Lawyers are rethinking their roles to address wider business, political and social questions, prompting law schools to overhaul curricula to deal with complex social challenges and responsibilities.
Over the past two decades, business leaders have increasingly turned to their attorneys for strategic as well as legal advice. A key turning point was the 2008 financial crisis, when lawyers acquired new status as business partners to help organizations deal with existential threats.
The Covid-19 pandemic is another inflection point for lawyers, who are expending their roles to help build companies’ environmental, social and governance (ESG) agendas.

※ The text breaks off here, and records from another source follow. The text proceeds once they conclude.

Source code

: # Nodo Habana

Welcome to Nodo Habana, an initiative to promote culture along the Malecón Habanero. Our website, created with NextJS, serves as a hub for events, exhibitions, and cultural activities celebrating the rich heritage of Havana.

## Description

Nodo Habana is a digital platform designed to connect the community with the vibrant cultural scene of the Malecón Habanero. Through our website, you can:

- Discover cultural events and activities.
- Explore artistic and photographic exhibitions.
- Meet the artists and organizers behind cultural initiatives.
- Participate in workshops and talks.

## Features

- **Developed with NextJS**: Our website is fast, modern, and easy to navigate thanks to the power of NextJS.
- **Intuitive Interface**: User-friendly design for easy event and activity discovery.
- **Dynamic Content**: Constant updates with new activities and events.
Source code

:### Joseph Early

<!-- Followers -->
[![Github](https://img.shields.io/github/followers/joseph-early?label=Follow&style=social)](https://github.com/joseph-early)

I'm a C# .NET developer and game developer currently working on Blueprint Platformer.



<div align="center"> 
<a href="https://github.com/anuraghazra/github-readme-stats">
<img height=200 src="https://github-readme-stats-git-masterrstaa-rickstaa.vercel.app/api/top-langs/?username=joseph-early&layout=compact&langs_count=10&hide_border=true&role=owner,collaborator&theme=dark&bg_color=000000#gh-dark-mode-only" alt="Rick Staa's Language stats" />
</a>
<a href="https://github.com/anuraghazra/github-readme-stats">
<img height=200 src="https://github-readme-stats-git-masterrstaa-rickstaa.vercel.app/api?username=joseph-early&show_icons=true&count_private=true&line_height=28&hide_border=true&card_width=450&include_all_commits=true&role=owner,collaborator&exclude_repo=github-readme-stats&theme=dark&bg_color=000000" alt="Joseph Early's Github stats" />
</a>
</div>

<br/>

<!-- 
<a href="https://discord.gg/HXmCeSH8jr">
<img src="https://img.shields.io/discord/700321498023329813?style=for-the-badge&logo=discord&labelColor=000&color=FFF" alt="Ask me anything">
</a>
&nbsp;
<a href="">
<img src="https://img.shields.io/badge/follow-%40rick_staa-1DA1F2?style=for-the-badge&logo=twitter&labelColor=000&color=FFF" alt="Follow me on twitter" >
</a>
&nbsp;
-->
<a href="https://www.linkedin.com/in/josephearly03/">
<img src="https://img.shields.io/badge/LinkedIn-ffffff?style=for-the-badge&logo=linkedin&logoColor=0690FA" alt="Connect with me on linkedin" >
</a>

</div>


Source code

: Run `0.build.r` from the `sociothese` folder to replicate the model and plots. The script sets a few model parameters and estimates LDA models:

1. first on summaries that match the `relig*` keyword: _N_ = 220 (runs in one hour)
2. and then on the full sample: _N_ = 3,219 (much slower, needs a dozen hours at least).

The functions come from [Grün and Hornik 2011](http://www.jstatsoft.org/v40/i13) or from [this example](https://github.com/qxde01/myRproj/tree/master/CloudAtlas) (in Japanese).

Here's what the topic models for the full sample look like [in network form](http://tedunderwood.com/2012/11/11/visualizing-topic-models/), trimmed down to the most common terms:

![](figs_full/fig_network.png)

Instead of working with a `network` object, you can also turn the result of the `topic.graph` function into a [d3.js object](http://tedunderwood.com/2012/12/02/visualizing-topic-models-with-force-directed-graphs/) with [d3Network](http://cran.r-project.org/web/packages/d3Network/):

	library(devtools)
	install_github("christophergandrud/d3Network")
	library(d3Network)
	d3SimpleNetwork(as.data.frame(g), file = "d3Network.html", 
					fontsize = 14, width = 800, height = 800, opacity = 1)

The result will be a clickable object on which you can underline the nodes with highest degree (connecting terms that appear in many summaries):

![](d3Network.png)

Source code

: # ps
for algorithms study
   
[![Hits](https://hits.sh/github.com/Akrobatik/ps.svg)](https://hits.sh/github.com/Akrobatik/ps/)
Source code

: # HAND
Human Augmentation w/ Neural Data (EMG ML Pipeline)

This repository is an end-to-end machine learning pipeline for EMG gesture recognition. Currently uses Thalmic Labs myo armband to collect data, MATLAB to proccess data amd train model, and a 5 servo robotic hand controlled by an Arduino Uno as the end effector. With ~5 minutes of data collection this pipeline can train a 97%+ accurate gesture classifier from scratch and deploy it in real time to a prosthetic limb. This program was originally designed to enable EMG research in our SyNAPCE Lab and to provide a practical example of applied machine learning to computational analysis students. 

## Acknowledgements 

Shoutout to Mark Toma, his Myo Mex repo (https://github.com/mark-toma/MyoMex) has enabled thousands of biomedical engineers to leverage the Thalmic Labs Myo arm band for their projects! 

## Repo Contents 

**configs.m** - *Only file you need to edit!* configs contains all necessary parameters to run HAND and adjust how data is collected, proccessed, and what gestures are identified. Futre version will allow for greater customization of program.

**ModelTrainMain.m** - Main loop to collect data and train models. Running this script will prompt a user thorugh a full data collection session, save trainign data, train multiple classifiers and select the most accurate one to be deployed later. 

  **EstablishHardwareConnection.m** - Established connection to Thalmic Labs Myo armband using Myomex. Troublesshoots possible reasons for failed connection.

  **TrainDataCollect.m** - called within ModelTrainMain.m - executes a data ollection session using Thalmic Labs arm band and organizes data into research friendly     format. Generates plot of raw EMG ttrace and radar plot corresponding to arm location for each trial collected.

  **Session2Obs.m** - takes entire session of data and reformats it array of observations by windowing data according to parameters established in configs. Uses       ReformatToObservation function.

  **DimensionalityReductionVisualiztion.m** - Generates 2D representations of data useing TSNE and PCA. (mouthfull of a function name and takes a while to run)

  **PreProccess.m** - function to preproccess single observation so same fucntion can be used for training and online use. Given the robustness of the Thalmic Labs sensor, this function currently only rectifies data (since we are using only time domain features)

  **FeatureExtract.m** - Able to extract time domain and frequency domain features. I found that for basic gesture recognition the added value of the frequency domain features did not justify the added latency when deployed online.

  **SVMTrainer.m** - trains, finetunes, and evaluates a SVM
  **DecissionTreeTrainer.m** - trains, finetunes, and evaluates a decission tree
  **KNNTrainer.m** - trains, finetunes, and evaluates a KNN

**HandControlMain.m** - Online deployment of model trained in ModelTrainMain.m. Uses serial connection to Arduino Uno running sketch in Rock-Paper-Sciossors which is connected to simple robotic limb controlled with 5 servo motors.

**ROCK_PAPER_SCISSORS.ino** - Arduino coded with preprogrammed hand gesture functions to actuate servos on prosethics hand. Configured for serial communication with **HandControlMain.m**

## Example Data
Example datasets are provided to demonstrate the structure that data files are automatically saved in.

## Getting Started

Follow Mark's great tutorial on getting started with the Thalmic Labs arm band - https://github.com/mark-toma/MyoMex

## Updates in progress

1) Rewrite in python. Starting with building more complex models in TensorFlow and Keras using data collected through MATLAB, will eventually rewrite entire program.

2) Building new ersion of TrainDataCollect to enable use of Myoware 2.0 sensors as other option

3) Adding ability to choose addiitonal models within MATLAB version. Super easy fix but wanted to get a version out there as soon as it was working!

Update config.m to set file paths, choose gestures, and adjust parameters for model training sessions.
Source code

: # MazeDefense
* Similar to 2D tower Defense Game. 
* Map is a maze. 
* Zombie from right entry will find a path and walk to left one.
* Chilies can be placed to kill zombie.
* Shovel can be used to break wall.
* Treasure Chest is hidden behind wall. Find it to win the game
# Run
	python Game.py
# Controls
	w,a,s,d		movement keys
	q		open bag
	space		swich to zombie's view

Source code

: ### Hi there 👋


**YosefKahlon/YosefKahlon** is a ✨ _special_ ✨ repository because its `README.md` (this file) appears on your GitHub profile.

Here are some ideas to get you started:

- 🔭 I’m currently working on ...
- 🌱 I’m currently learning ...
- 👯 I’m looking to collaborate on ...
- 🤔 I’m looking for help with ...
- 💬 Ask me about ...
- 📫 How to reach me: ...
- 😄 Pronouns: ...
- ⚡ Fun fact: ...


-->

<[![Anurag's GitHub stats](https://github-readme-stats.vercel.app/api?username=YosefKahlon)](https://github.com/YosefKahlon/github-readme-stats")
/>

They are not merely advisors, but are becoming catalysts for the changes they want to see, both in-house and in top law firms.
“Our graduates are being asked to be multifaceted in their practice and knowledge,” says Rosa Celorio, Associate Dean and Professorial Lecturer for International and Comparative Legal Studies at George Washington University Law School (GW Law School) in Washington, DC.
This means not only showing aptitude and command of specific areas of the law, but also applying this expertise to advance important causes in areas such as human rights, racial equality, the eradication of discrimination, and advancing social justice.
This was an important reason why GW Law created a new LL.M. concentration on International Human Rights, and a Concentration on International Arbitration, Mediation and Other Forms of Dispute Resolution.
Celorio says many issues facing lawyers today are related to sustainable development and the safeguard of a healthy environment. “Every day, lawyers become more invested in these issues, and are increasingly called to help in the finding of solutions and legal strategies to address these problems,” she says.
Judith Bueno de Mesquita, lecturer in international human rights law at University of Essex’s School of Law in the UK, agrees that demand for such content from LL.M. students is increasing “There is a lot more interest in questions of the environment including climate change,” she says.
“There is a greater interest these days in social movements and grassroots activism as well. There is also a greater interest in questions of global economic inequalities, likely as a result of higher profile academic research and campaigning by NGOs.”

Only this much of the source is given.